Jérusalem, 21 avril 2026 (TPS-IL) — Le chef du Mossad israélien, Dedi Barnea, a révélé mardi qu'un agent de l'agence avait été tué en 2023 lors de la récente Guerre contre l'Iran, divulguant ainsi la première perte reconnue publiquement par le Mossad liée à cette campagne. S'exprimant lors d'une cérémonie commémorative pour le personnel du Mossad, M. Barnea a déclaré que l'opératif, identifié uniquement sous le nom de "M.", avait été tué hors d'Israël, mais pas en territoire iranien.

« Pendant la campagne "Rugissement du Lion", mes pensées et mon cœur ont été remplis de fierté pour la figure et les actions de M. », a déclaré M. Barnea.

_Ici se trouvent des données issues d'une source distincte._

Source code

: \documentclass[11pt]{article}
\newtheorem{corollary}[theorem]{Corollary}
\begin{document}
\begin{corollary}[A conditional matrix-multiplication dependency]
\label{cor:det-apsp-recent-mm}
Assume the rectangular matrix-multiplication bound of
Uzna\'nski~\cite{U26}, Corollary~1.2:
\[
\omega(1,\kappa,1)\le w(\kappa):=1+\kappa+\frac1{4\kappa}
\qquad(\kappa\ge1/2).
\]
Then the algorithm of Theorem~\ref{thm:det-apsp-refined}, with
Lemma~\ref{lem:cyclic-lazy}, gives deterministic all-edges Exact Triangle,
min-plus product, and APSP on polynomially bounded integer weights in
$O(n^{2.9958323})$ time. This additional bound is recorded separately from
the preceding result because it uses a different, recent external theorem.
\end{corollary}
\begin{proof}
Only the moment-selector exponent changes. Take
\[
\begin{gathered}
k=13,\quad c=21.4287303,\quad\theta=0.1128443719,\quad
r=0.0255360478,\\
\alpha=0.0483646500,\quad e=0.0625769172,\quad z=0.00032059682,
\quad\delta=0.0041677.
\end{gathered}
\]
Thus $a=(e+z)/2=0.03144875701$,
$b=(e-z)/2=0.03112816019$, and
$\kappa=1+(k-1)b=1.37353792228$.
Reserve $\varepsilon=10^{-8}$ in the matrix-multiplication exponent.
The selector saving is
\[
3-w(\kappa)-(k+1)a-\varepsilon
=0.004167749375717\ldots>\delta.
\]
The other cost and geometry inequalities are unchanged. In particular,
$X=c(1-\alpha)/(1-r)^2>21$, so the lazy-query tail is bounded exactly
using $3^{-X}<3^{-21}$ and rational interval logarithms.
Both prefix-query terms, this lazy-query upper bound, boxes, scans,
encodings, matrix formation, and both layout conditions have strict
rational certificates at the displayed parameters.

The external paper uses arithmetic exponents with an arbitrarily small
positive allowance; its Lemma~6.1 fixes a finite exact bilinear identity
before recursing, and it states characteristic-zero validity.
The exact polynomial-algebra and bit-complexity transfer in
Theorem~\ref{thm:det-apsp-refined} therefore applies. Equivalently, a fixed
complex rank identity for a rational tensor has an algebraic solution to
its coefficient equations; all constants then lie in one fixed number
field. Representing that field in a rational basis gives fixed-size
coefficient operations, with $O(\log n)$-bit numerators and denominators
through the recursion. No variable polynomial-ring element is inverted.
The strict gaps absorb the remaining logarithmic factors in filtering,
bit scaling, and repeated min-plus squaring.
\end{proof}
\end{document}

Il a ajouté que « les opérations menées par M. combinaient créativité, ruse et technologie et ont considérablement influencé le succès de la campagne contre l'Iran ».

Lors de la cérémonie d'État sur le mont Herzl à Jérusalem, le Premier ministre Benyamin Netanyahou a présenté les luttes sécuritaires d'Israël comme faisant partie d'un long schéma historique de menaces existentielles. Il s'est fortement concentré sur le programme nucléaire iranien, affirmant qu'Israël avait agi pour prévenir ce qu'il a décrit comme une catastrophe nationale.

« Dans chaque génération, des gens s'élèvent contre nous pour nous détruire – même en cette génération », a déclaré M. Netanyahou. Il a affirmé qu'Israël et les États-Unis avaient empêché ce qu'il a qualifié de menace majeure, avertissant que les sites nucléaires iraniens « auraient pu rejoindre Auschwitz, Majdanek et Treblinka ».

M. Netanyahou a également lié la guerre à l'attaque menée par le Hamas le 7 octobre 2023, déclarant qu'elle avait renforcé la mission d'Israël « de protéger la maison, le peuple et l'État ». Il a parlé avec émotion de son frère Yoni Netanyahu, tué lors de l'opération d'Entebbe en 1976, disant : « Il n'y a pas un jour où je ne pense pas à toi. »

La cérémonie a été suivie par le président Isaac Herzog, le président de la Knesset Amir Ohana et le président de la Cour suprême Yitzhak Amit, et a été précédée d'une sirène nationale de deux minutes marquant le souvenir.

Le ministre de la Défense, Israel Katz, a averti le chef du Hezbollah, Naim Qassem, qu'il « paierait de la perte de sa tête » pour les attaques contre Israël, affirmant qu'Israël continuerait ses opérations militaires même pendant les cessez-le-feu pour défendre les communautés du nord et maintenir la dissuasion.

Le ministre de la Sécurité nationale, Itamar Ben-Gvir, s'exprimant lors d'une cérémonie commémorative de la police, a déclaré que les suites de l'attaque du 7 octobre avaient créé « un moment de grande opportunité pour changer le 'concept' », faisant référence à la doctrine de sécurité.

Les cérémonies commémoratives ont été marquées par des protestations sporadiques et des interruptions émotionnelles. Dans les cimetières de Tel-Aviv, Dimona et Ashdod, des familles endeuillées et des participants ont protesté, crié pendant les discours, ou sont partis en réponse aux remarques ministérielles.

Dans le village du nord d'Isfiya, le cheikh Mowafaq Tarif, leader spirituel des 152 000 Druzes d'Israël, a critiqué le gouvernement, citant des problèmes d'infrastructure et de logement de longue date. Lors des remarques du ministre de l'Énergie Eli Cohen, certains participants ont crié des accusations de négligence, affirmant que les politiques gouvernementales nuisaient aux familles locales.

Malgré les perturbations, les cérémonies se sont poursuivies dans tout le pays, honorant plus de 25 000 soldats israéliens et plus de 5 000 victimes d'hostilités depuis la fondation de l'État.

Le Jour de l'Indépendance suit immédiatement le Jour du Souvenir. Une cérémonie d'allumage de torches télévisée à l'échelle nationale mardi au coucher du soleil marque la transition.